Ara tersenyum kecil, begitu melihat ada coklat dengan berbagai macam rasa di sana. Terutama coklat rasa strawberry dan matcha, Ara suka banget sama kedua rasa itu. Dia juga gak nyangka kalau Yuno ngirimin buket ini pakai perantara Gita, cowok itu gak ngomong apa-apa.

Ah, lebih tepatnya Yuno dan Ara belum berkabar lagi sejak 2 hari yang lalu. Terakhir Yuno hanya bilang jika ia benar-benar sibuk di kampusnya, terlebih Yuno juga aktif di organisasi kampusnya. Cowok itu sedang menikmati tahun pertamannya sebagai mahasiswa baru.

“Santai aja, Kak Yuno emang ngerepotin sih, tapi gue juga sekalian mau main ke rumah lo sebentar, oh iya, di dalamnya ada surat buat lo, tapi bacanya nanti aja di kamar.”

Yuno yang mengetikkan kata-katanya sendiri, kemudian, Gita yang tulis ucapan itu di kartu ucapan. Dia gak nyangka kalau Kakak sepupunya itu bisa berubah jadi dangdut juga waktu sama Ara.

“Dia gak bilang ke gue kalo ngirimin ini,” Ara senyum, masih takjub dengan buket berisi coklat-coklat itu.

“Iya emang enggak, Ra. Kemarin dia ngerasa bersalah banget sama lo karena gak ngabarin lagi. Katanya ada acara di fakultasnya gitu,” Gita mengerutkan keningnya, berusaha mengingat cerita Yuno tempo hari. “party-party gitu gak paham deh, terus Kak Yuno mabuk jadi lupa deh tuh dia ngabarin lo.”

“Mabuk?” tanya Ara, keningnya berkerut bingung.

Seingatnya Yuno pernah bilang kalau dia enggak akan nyentuh alkohol, Yuno bilang ingin hidup sehat. Selain itu, tidak ada minuman alkohol juga di kulkas Yuno saat Ara datang. Tapi kenapa sekarang Ara mendapat kabar jika Yuno mabuk di acara fakultasnya? Apa memang budaya di Jerman seperti itu? Pikirnya.

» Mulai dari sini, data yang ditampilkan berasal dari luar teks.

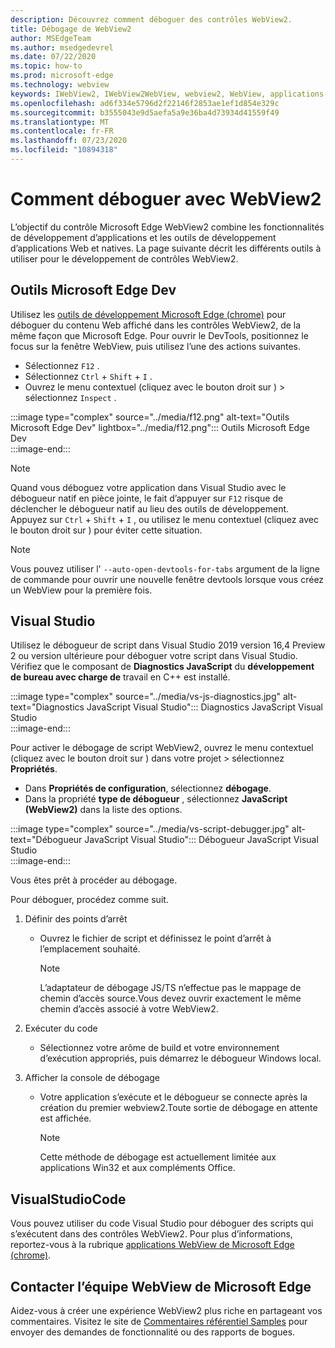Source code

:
```yaml
---
description: Découvrez comment déboguer des contrôles WebView2.
title: Débogage de WebView2
author: MSEdgeTeam
ms.author: msedgedevrel
ms.date: 07/22/2020
ms.topic: how-to
ms.prod: microsoft-edge
ms.technology: webview
keywords: IWebView2, IWebView2WebView, webview2, WebView, applications Win32, Win32, Edge, ICoreWebView2, ICoreWebView2Host, contrôle de navigateur, html Edge
ms.openlocfilehash: ad6f334e5796d2f22146f2853ae1ef1d854e329c
ms.sourcegitcommit: b3555043e9d5aefa5a9e36ba4d73934d41559f49
ms.translationtype: MT
ms.contentlocale: fr-FR
ms.lasthandoff: 07/23/2020
ms.locfileid: "10894318"
---
```

# Comment déboguer avec WebView2  

L’objectif du contrôle Microsoft Edge WebView2 combine les fonctionnalités de développement d’applications et les outils de développement d’applications Web et natives.  La page suivante décrit les différents outils à utiliser pour le développement de contrôles WebView2.  

## Outils Microsoft Edge Dev  

Utilisez les [outils de développement Microsoft Edge (chrome)][DevtoolsGuideChromiumMain] pour déboguer du contenu Web affiché dans les contrôles WebView2, de la même façon que Microsoft Edge.  Pour ouvrir le DevTools, positionnez le focus sur la fenêtre WebView, puis utilisez l’une des actions suivantes.  
*   Sélectionnez `F12` .  
*   Sélectionnez `Ctrl` + `Shift` + `I` .  
*   Ouvrez le menu contextuel (cliquez avec le bouton droit sur \) > sélectionnez `Inspect` .  

:::image type="complex" source="../media/f12.png" alt-text="Outils Microsoft Edge Dev" lightbox="../media/f12.png":::
   Outils Microsoft Edge Dev  
:::image-end:::  

> [!NOTE]
> Quand vous déboguez votre application dans Visual Studio avec le débogueur natif en pièce jointe, le fait d’appuyer sur `F12` risque de déclencher le débogueur natif au lieu des outils de développement.  Appuyez sur `Ctrl` + `Shift` + `I` , ou utilisez le menu contextuel (cliquez avec le bouton droit sur \) pour éviter cette situation.  

> [!NOTE]
> Vous pouvez utiliser l' `--auto-open-devtools-for-tabs` argument de la ligne de commande pour ouvrir une nouvelle fenêtre devtools lorsque vous créez un WebView pour la première fois.  <!--See `CreateCoreWebView2Controller` documentation for how to provide additional command-line arguments to the browser process.  See `LoaderOverride` registry key to examine different builds of WebView2 without modifying your application in the `CreateCoreWebView2Controller` documentation.  -->  

## Visual Studio  

Utilisez le débogueur de script dans Visual Studio 2019 version 16,4 Preview 2 ou version ultérieure pour déboguer votre script dans Visual Studio.  Vérifiez que le composant de **Diagnostics JavaScript** du **développement de bureau avec charge de** travail en C++ est installé.  

:::image type="complex" source="../media/vs-js-diagnostics.jpg" alt-text="Diagnostics JavaScript Visual Studio":::
   Diagnostics JavaScript Visual Studio  
:::image-end:::  

<!--todo: Please update the image to use a red rectangle to outline the portion of the screen to highlight  -->  

Pour activer le débogage de script WebView2, ouvrez le menu contextuel (cliquez avec le bouton droit sur \) dans votre projet > sélectionnez **Propriétés**.  

*   Dans **Propriétés de configuration**, sélectionnez **débogage**.  
*   Dans la propriété **type de débogueur** , sélectionnez **JavaScript (WebView2)** dans la liste des options. 

:::image type="complex" source="../media/vs-script-debugger.jpg" alt-text="Débogueur JavaScript Visual Studio":::
   Débogueur JavaScript Visual Studio  
:::image-end:::  

<!--todo: Please update the image to use a red rectangle to outline the portion of the screen to highlight  -->  

Vous êtes prêt à procéder au débogage.  

Pour déboguer, procédez comme suit.  

1.  Définir des points d’arrêt  
    *   Ouvrez le fichier de script et définissez le point d’arrêt à l’emplacement souhaité.  
        
        > [!NOTE]
        > L’adaptateur de débogage JS/TS n’effectue pas le mappage de chemin d’accès source.Vous devez ouvrir exactement le même chemin d’accès associé à votre WebView2.  
        
1.  Exécuter du code  
    *   Sélectionnez votre arôme de build et votre environnement d’exécution appropriés, puis démarrez le débogueur Windows local.  
1.  Afficher la console de débogage  
    *   Votre application s’exécute et le débogueur se connecte après la création du premier webview2.Toute sortie de débogage en attente est affichée.  
        
        > [!NOTE]
        > Cette méthode de débogage est actuellement limitée aux applications Win32 et aux compléments Office.  
        
## VisualStudioCode  

Vous pouvez utiliser du code Visual Studio pour déboguer des scripts qui s’exécutent dans des contrôles WebView2.  Pour plus d’informations, reportez-vous à la rubrique [applications WebView de Microsoft Edge (chrome)][GithubMicrosoftVscodeEdgeDebug2ReadmeChromiumWebviewApplications].  

<!--todo:  add See also heading  -->  

## Contacter l’équipe WebView de Microsoft Edge  

Aidez-vous à créer une expérience WebView2 plus riche en partageant vos commentaires.  Visitez le site de [Commentaires référentiel Samples][GithubMicrosoftedgeWebviewfeedbackMain] pour envoyer des demandes de fonctionnalité ou des rapports de bogues.  

<!--## Debugging  

Open DevTools with the normal shortcuts: `F12` or `Ctrl+Shift+I`. You can use the `--auto-open-devtools-for-tabs` command argument switch to have the DevTools window open immediately when first creating a WebView. See CreateCoreWebView2Controller documentation for how to provide additional command line arguments to the browser process. Check out the LoaderOverride registry key for trying out different builds of WebView2 without modifying your application in the CreateCoreWebView2Controller documentation.  -->  

<!-- links -->  

[DevtoolsGuideChromiumMain]: ../../devtools-guide-chromium.md "Outils de développement Microsoft Edge (chrome)"  

[GithubMicrosoftedgeWebviewfeedbackMain]: https://github.com/MicrosoftEdge/WebViewFeedback "Commentaires sur le WebView-MicrosoftEdge/WebViewFeedback | GitHub"  

[GithubMicrosoftVscodeEdgeDebug2ReadmeChromiumWebviewApplications]: https://github.com/microsoft/vscode-edge-debug2/blob/master/README.md#microsoft-edge-chromium-webview-applications "Applications WebView Microsoft Edge (chrome) et débogueur de code et de code-débogueur pour Microsoft Edge-Microsoft/vscode-Edge-debug2 | GitHub"  
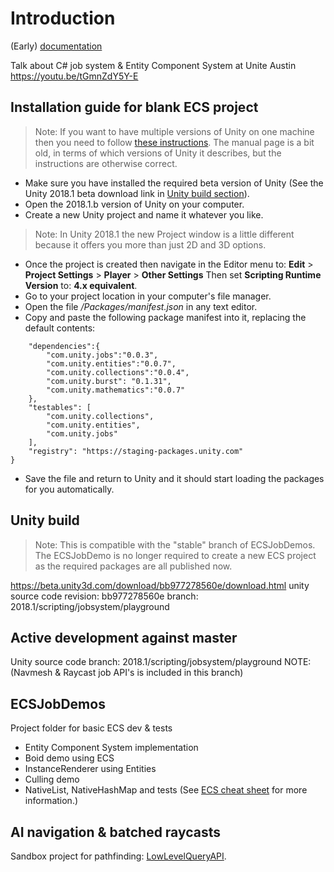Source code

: # Introduction

(Early) [documentation](Documentation/index.md)

Talk about C# job system & Entity Component System at Unite Austin
https://youtu.be/tGmnZdY5Y-E

## Installation guide for blank ECS project

> Note: If you want to have multiple versions of Unity on one machine then you need to follow [these instructions](https://docs.unity3d.com/462/Documentation/Manual/InstallingMultipleVersionsofUnity.html). The manual page is a bit old, in terms of which versions of Unity it describes, but the instructions are otherwise correct.

* Make sure you have installed the required beta version of Unity (See the Unity 2018.1 beta download link in [Unity build section](#unity-build)).
* Open the 2018.1.b version of Unity on your computer.
* Create a new Unity project and name it whatever you like. 

> Note: In Unity 2018.1 the new Project window is a little different because it offers you more than just 2D and 3D options.

* Once the project is created then navigate in the Editor menu to: __Edit__ > __Project Settings__ > __Player__ > __Other Settings__ Then set __Scripting Runtime Version__ to: __4.x equivalent__. 
* Go to your project location in your computer's file manager.
* Open the file _<project-name>/Packages/manifest.json_ in any text editor.
* Copy and paste the following package manifest into it, replacing the default contents:

```{
    "dependencies":{
        "com.unity.jobs":"0.0.3",
        "com.unity.entities":"0.0.7",
        "com.unity.collections":"0.0.4",
        "com.unity.burst": "0.1.31",
        "com.unity.mathematics":"0.0.7"
    },
    "testables": [
        "com.unity.collections",
        "com.unity.entities",
        "com.unity.jobs"
    ],
    "registry": "https://staging-packages.unity.com"
}
```

* Save the file and return to Unity and it should start loading the packages for you automatically.

## Unity build 

> Note: This is compatible with the "stable" branch of ECSJobDemos. The ECSJobDemo is no longer required to create a new ECS project as the required packages are all published now.

https://beta.unity3d.com/download/bb977278560e/download.html
unity source code revision: bb977278560e branch: 2018.1/scripting/jobsystem/playground

## Active development against master

Unity source code branch: 2018.1/scripting/jobsystem/playground
NOTE: (Navmesh & Raycast job API's is included in this branch)

## ECSJobDemos

Project folder for basic ECS dev & tests
* Entity Component System implementation
* Boid demo using ECS
* InstanceRenderer using Entities
* Culling demo
* NativeList, NativeHashMap and tests (See [ECS cheat sheet](./Documentation/content/cheatsheet.md) for more information.)

## AI navigation & batched raycasts

Sandbox project for pathfinding: [LowLevelQueryAPI](UnstablePrototypes/LowLevelQueryAPI).
<!--stackedit_data:
eyJoaXN0b3J5IjpbMjQ5NjkxMjUzLDE4MjYzOTE4MzcsMjQ5Nj
kxMjUzLDE4MjYzOTE4MzddfQ==
-->
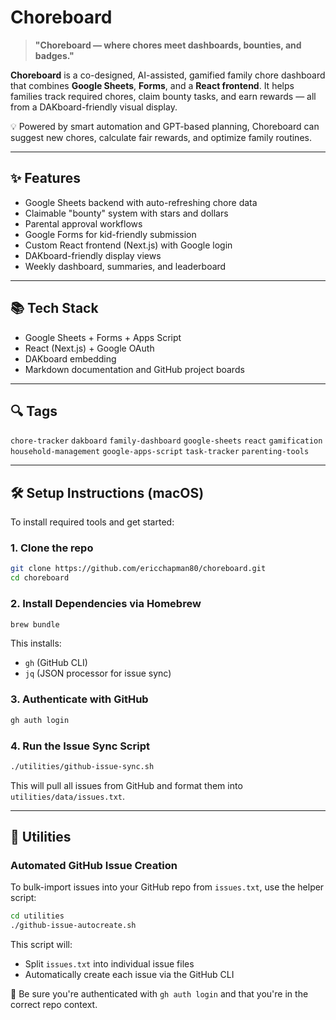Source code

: # Choreboard

> **"Choreboard — where chores meet dashboards, bounties, and badges."**

**Choreboard** is a co-designed, AI-assisted, gamified family chore dashboard that combines **Google Sheets**, **Forms**, and a **React frontend**. It helps families track required chores, claim bounty tasks, and earn rewards — all from a DAKboard-friendly visual display.

💡 Powered by smart automation and GPT-based planning, Choreboard can suggest new chores, calculate fair rewards, and optimize family routines.

---

## ✨ Features

- Google Sheets backend with auto-refreshing chore data
- Claimable "bounty" system with stars and dollars
- Parental approval workflows
- Google Forms for kid-friendly submission
- Custom React frontend (Next.js) with Google login
- DAKboard-friendly display views
- Weekly dashboard, summaries, and leaderboard

---

## 📚 Tech Stack

- Google Sheets + Forms + Apps Script
- React (Next.js) + Google OAuth
- DAKboard embedding
- Markdown documentation and GitHub project boards

---

## 🔍 Tags

`chore-tracker` `dakboard` `family-dashboard` `google-sheets` `react` `gamification` `household-management` `google-apps-script` `task-tracker` `parenting-tools`


---

## 🛠 Setup Instructions (macOS)

To install required tools and get started:

### 1. Clone the repo

```bash
git clone https://github.com/ericchapman80/choreboard.git
cd choreboard
```

### 2. Install Dependencies via Homebrew

```bash
brew bundle
```

This installs:
- `gh` (GitHub CLI)
- `jq` (JSON processor for issue sync)

### 3. Authenticate with GitHub

```bash
gh auth login
```

### 4. Run the Issue Sync Script

```bash
./utilities/github-issue-sync.sh
```

This will pull all issues from GitHub and format them into `utilities/data/issues.txt`.

---


## 🧰 Utilities

### Automated GitHub Issue Creation

To bulk-import issues into your GitHub repo from `issues.txt`, use the helper script:

```bash
cd utilities
./github-issue-autocreate.sh
```

This script will:
- Split `issues.txt` into individual issue files
- Automatically create each issue via the GitHub CLI

📄 Be sure you're authenticated with `gh auth login` and that you're in the correct repo context.
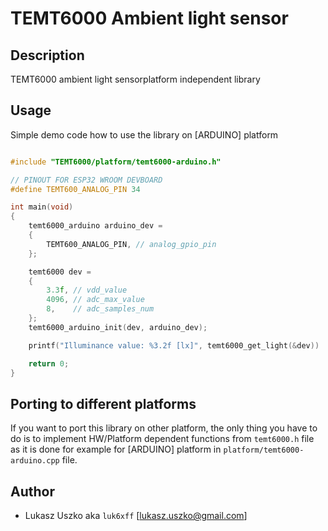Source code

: # TEMT6000 Ambient light sensor

## Description
TEMT6000 ambient light sensorplatform independent library

## Usage
Simple demo code how to use the library on [ARDUINO] platform
```cpp

#include "TEMT6000/platform/temt6000-arduino.h"

// PINOUT FOR ESP32 WROOM DEVBOARD
#define TEMT600_ANALOG_PIN 34

int main(void)
{
    temt6000_arduino arduino_dev =
    {
        TEMT600_ANALOG_PIN, // analog_gpio_pin
    };

    temt6000 dev =
    {
        3.3f, // vdd_value
        4096, // adc_max_value
        8,    // adc_samples_num
    };
    temt6000_arduino_init(dev, arduino_dev);

    printf("Illuminance value: %3.2f [lx]", temt6000_get_light(&dev))

    return 0;
}
```

## Porting to different platforms
If you want to port this library on other platform, the only thing you have to do is to implement HW/Platform dependent functions from `temt6000.h` file as it is done for example for [ARDUINO] platform in `platform/temt6000-arduino.cpp` file.


## Author
* Lukasz Uszko aka `luk6xff` [lukasz.uszko@gmail.com]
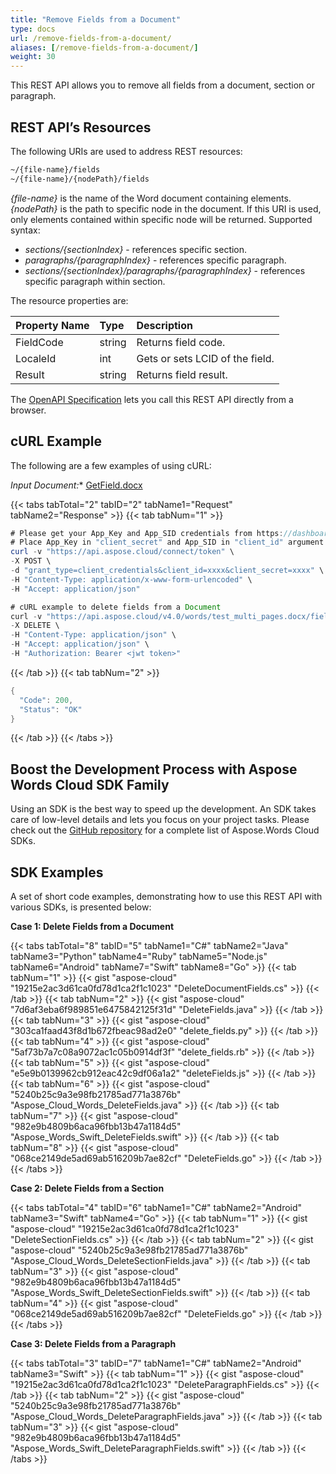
 ```yaml
---
title: "Remove Fields from a Document"
type: docs
url: /remove-fields-from-a-document/
aliases: [/remove-fields-from-a-document/]
weight: 30
---
```


This REST API allows you to remove all fields from a document, section or paragraph.  

## REST API’s Resources

The following URIs are used to address REST resources:

```HTML
~/{file-name}/fields
~/{file-name}/{nodePath}/fields
```

*{file-name}* is the name of the Word document containing elements.
*{nodePath}* is the path to specific node in the document. If this URI is used, only elements contained within specific node will be returned. Supported syntax:

- *sections/{sectionIndex}* - references specific section.
- *paragraphs/{paragraphIndex}* - references specific paragraph.
- *sections/{sectionIndex}/paragraphs/{paragraphIndex}* - references specific paragraph within section.

The resource properties are:

|Property Name|Type|Description|
| :- | :- | :- |
|FieldCode|string|Returns field code.|
|LocaleId|int|Gets or sets LCID of the field.|
|Result|string|Returns field result.|
The [OpenAPI Specification](https://apireference.aspose.cloud/words/#/Fields/DeleteFields) lets you call this REST API directly from a browser.

## cURL Example

The following are a few examples of using cURL:

*Input Document:** [GetField.docx](attachments/885406/1180126.docx)

{{< tabs tabTotal="2" tabID="2" tabName1="Request" tabName2="Response" >}}
{{< tab tabNum="1" >}}

```JAVA
# Please get your App_Key and App_SID credentials from https://dashboard.aspose.cloud/#/apps.
# Place App_Key in "client_secret" and App_SID in "client_id" argument.
curl -v "https://api.aspose.cloud/connect/token" \
-X POST \
-d "grant_type=client_credentials&client_id=xxxx&client_secret=xxxx" \
-H "Content-Type: application/x-www-form-urlencoded" \
-H "Accept: application/json"

# cURL example to delete fields from a Document
curl -v "https://api.aspose.cloud/v4.0/words/test_multi_pages.docx/fields" \
-X DELETE \
-H "Content-Type: application/json" \
-H "Accept: application/json" \
-H "Authorization: Bearer <jwt token>"
```

{{< /tab >}}
{{< tab tabNum="2" >}}

```JAVA
{
  "Code": 200,
  "Status": "OK"
}
```

{{< /tab >}}
{{< /tabs >}}

## Boost the Development Process with Aspose Words Cloud SDK Family

Using an SDK is the best way to speed up the development. An SDK takes care of low-level details and lets you focus on your project tasks. Please check out the [GitHub repository](https://github.com/aspose-words-cloud) for a complete list of Aspose.Words Cloud SDKs.

## SDK Examples

A set of short code examples, demonstrating how to use this REST API with various SDKs, is presented below:

**Case 1: Delete Fields from a Document**

{{< tabs tabTotal="8" tabID="5" tabName1="C#" tabName2="Java" tabName3="Python" tabName4="Ruby" tabName5="Node.js" tabName6="Android" tabName7="Swift" tabName8="Go" >}}
{{< tab tabNum="1" >}}
{{< gist "aspose-cloud" "19215e2ac3d61ca0fd78d1ca2f1c1023" "DeleteDocumentFields.cs" >}}
{{< /tab >}}
{{< tab tabNum="2" >}}
{{< gist "aspose-cloud" "7d6af3eba6f989851e6475842125f31d" "DeleteFields.java" >}}
{{< /tab >}}
{{< tab tabNum="3" >}}
{{< gist "aspose-cloud" "303ca1faad43f8d1b672fbeac98ad2e0" "delete_fields.py" >}}
{{< /tab >}}
{{< tab tabNum="4" >}}
{{< gist "aspose-cloud" "5af73b7a7c08a9072ac1c05b0914df3f" "delete_fields.rb" >}}
{{< /tab >}}
{{< tab tabNum="5" >}}
{{< gist "aspose-cloud" "e5e9b0139962cb912eac42c9df06a1a2" "deleteFields.js" >}}
{{< /tab >}}
{{< tab tabNum="6" >}}
{{< gist "aspose-cloud" "5240b25c9a3e98fb21785ad771a3876b" "Aspose_Cloud_Words_DeleteFields.java" >}}
{{< /tab >}}
{{< tab tabNum="7" >}}
{{< gist "aspose-cloud" "982e9b4809b6aca96fbb13b47a1184d5" "Aspose_Words_Swift_DeleteFields.swift" >}}
{{< /tab >}}
{{< tab tabNum="8" >}}
{{< gist "aspose-cloud" "068ce2149de5ad69ab516209b7ae82cf" "DeleteFields.go" >}}
{{< /tab >}}
{{< /tabs >}}

**Case 2: Delete Fields from a Section**

{{< tabs tabTotal="4" tabID="6" tabName1="C#" tabName2="Android" tabName3="Swift" tabName4="Go" >}}
{{< tab tabNum="1" >}}
{{< gist "aspose-cloud" "19215e2ac3d61ca0fd78d1ca2f1c1023" "DeleteSectionFields.cs" >}}
{{< /tab >}}
{{< tab tabNum="2" >}}
{{< gist "aspose-cloud" "5240b25c9a3e98fb21785ad771a3876b" "Aspose_Cloud_Words_DeleteSectionFields.java" >}}
{{< /tab >}}
{{< tab tabNum="3" >}}
{{< gist "aspose-cloud" "982e9b4809b6aca96fbb13b47a1184d5" "Aspose_Words_Swift_DeleteSectionFields.swift" >}}
{{< /tab >}}
{{< tab tabNum="4" >}}
{{< gist "aspose-cloud" "068ce2149de5ad69ab516209b7ae82cf" "DeleteFields.go" >}}
{{< /tab >}}
{{< /tabs >}}

**Case 3: Delete Fields from a Paragraph**

{{< tabs tabTotal="3" tabID="7" tabName1="C#" tabName2="Android" tabName3="Swift" >}}
{{< tab tabNum="1" >}}
{{< gist "aspose-cloud" "19215e2ac3d61ca0fd78d1ca2f1c1023" "DeleteParagraphFields.cs" >}}
{{< /tab >}}
{{< tab tabNum="2" >}}
{{< gist "aspose-cloud" "5240b25c9a3e98fb21785ad771a3876b" "Aspose_Cloud_Words_DeleteParagraphFields.java" >}}
{{< /tab >}}
{{< tab tabNum="3" >}}
{{< gist "aspose-cloud" "982e9b4809b6aca96fbb13b47a1184d5" "Aspose_Words_Swift_DeleteParagraphFields.swift" >}}
{{< /tab >}}
{{< /tabs >}}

Gita mengangguk, “iya, mabuk. Kak Yuno gak bilang apa gimana?”

Ara menggeleng pelan, suasana hatinya yang semula membaik itu menjadi tidak karuan setelah mendengar ucapan dari Gita barusan.

“Enggak, Git. Dia cuma bilang kalo emang ada acara di fakultasnya, tapi dia enggak bilang kalau sampai mabuk. Padahal dia udah janji sama gue, kalo enggak akan nyentuh alkohol. Dia bilang mau hidup sehat selama di sana,” jelas Ara, yang membuat Gita salah tingkah sendiri. Gita jadi enggak enak, dia jadi ngerasa kaya ngadu banget ke Ara tentang apa yang Yuno ceritakan padanya.

“Mungkin lupa kali, Ra. Emang budaya di luar tuh kaya gitu gak sih? Minum-minum itu udah biasa,” Gita tersenyum kikuk, dia berusaha menenangkan Ara.

“Ah, by the way sore ini pengumuman masuk SBM kan?” Gita mengalihkan pembicaraan mereka sebelumnya.

“Iya, makanya gue deg-degan banget nih.”

“Yakin aja udah, lo udah belajar.”

“Lo udah dapat kosan, Git?” tanya Ara.

Gita mengangguk, “udah kok, udah gue bayar juga. Tinggal cus pindah aja, rencana sih agak mepet pas ospek.”

Setelah mengantar buket berisi coklat untuk Ara, Gita langsung pulang. Dia gak bisa lama-lama karena harus ada beberapa barang yang ia beli untuk kebutuhannya selama di Bandung.

Sedangkan Ara, ia masuk ke dalam kamarnya. Memperhatikan buket itu dan terdiam di atas ranjangnya, dia benar-benar merasa Yuno telah berubah. Kadang Ara berpikir, bolehkan ia menaruh kecurigaan dengan gadis bernama Ann itu? Bagaimana jika Yuno menyukai gadis lain di sana? Bagaimana jika Ann yang merubah Yuno?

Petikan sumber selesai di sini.